Work required — Give every entry again, word for word and in full.

Data to process —

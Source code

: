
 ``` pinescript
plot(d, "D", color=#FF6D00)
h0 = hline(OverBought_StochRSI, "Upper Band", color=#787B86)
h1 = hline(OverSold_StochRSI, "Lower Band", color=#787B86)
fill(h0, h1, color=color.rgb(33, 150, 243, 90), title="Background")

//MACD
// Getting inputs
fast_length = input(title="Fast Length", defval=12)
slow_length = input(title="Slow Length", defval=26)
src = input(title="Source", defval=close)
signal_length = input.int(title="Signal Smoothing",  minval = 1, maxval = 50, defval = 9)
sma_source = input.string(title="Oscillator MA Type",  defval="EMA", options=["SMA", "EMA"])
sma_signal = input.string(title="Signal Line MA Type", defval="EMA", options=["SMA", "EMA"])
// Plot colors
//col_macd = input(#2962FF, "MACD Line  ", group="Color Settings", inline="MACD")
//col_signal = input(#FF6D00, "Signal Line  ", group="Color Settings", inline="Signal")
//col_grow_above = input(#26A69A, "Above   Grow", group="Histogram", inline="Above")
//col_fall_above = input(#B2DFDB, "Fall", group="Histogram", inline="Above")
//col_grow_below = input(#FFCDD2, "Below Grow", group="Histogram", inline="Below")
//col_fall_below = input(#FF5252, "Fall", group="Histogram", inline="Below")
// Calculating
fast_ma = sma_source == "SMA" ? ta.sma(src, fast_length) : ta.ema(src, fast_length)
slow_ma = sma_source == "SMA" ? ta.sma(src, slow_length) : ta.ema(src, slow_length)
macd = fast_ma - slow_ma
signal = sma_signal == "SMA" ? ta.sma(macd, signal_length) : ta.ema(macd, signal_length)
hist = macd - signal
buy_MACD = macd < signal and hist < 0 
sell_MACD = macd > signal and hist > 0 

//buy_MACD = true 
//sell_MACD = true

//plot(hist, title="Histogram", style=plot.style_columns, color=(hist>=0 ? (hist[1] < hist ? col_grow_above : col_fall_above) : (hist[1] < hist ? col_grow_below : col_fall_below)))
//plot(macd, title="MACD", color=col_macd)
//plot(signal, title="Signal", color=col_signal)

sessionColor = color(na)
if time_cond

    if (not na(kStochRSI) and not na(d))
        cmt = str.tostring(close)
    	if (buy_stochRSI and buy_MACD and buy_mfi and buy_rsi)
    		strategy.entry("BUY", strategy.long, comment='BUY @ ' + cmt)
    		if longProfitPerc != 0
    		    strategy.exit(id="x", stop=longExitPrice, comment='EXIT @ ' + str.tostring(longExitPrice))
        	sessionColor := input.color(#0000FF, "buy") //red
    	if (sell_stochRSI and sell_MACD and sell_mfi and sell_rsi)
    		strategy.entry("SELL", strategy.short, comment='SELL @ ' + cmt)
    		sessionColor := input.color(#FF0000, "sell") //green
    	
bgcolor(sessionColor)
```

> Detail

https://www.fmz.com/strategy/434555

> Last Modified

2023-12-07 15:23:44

Answer to this task —
Source code

:
 ``` pinescript
plot(d, "D", color=#FF6D00)
h0 = hline(OverBought_StochRSI, "Upper Band", color=#787B86)
h1 = hline(OverSold_StochRSI, "Lower Band", color=#787B86)
fill(h0, h1, color=color.rgb(33, 150, 243, 90), title="Background")

//MACD
// Getting inputs
fast_length = input(title="Fast Length", defval=12)
slow_length = input(title="Slow Length", defval=26)
src = input(title="Source", defval=close)
signal_length = input.int(title="Signal Smoothing",  minval = 1, maxval = 50, defval = 9)
sma_source = input.string(title="Oscillator MA Type",  defval="EMA", options=["SMA", "EMA"])
sma_signal = input.string(title="Signal Line MA Type", defval="EMA", options=["SMA", "EMA"])
// Plot colors
//col_macd = input(#2962FF, "MACD Line  ", group="Color Settings", inline="MACD")
//col_signal = input(#FF6D00, "Signal Line  ", group="Color Settings", inline="Signal")
//col_grow_above = input(#26A69A, "Above   Grow", group="Histogram", inline="Above")
//col_fall_above = input(#B2DFDB, "Fall", group="Histogram", inline="Above")
//col_grow_below = input(#FFCDD2, "Below Grow", group="Histogram", inline="Below")
//col_fall_below = input(#FF5252, "Fall", group="Histogram", inline="Below")
// Calculating
fast_ma = sma_source == "SMA" ? ta.sma(src, fast_length) : ta.ema(src, fast_length)
slow_ma = sma_source == "SMA" ? ta.sma(src, slow_length) : ta.ema(src, slow_length)
macd = fast_ma - slow_ma
signal = sma_signal == "SMA" ? ta.sma(macd, signal_length) : ta.ema(macd, signal_length)
hist = macd - signal
buy_MACD = macd < signal and hist < 0 
sell_MACD = macd > signal and hist > 0 

//buy_MACD = true 
//sell_MACD = true

//plot(hist, title="Histogram", style=plot.style_columns, color=(hist>=0 ? (hist[1] < hist ? col_grow_above : col_fall_above) : (hist[1] < hist ? col_grow_below : col_fall_below)))
//plot(macd, title="MACD", color=col_macd)
//plot(signal, title="Signal", color=col_signal)

sessionColor = color(na)
if time_cond

    if (not na(kStochRSI) and not na(d))
        cmt = str.tostring(close)
    	if (buy_stochRSI and buy_MACD and buy_mfi and buy_rsi)
    		strategy.entry("BUY", strategy.long, comment='BUY @ ' + cmt)
    		if longProfitPerc != 0
    		    strategy.exit(id="x", stop=longExitPrice, comment='EXIT @ ' + str.tostring(longExitPrice))
        	sessionColor := input.color(#0000FF, "buy") //red
    	if (sell_stochRSI and sell_MACD and sell_mfi and sell_rsi)
    		strategy.entry("SELL", strategy.short, comment='SELL @ ' + cmt)
    		sessionColor := input.color(#FF0000, "sell") //green
    	
bgcolor(sessionColor)
```

> Detail

https://www.fmz.com/strategy/434555

> Last Modified

2023-12-07 15:23:44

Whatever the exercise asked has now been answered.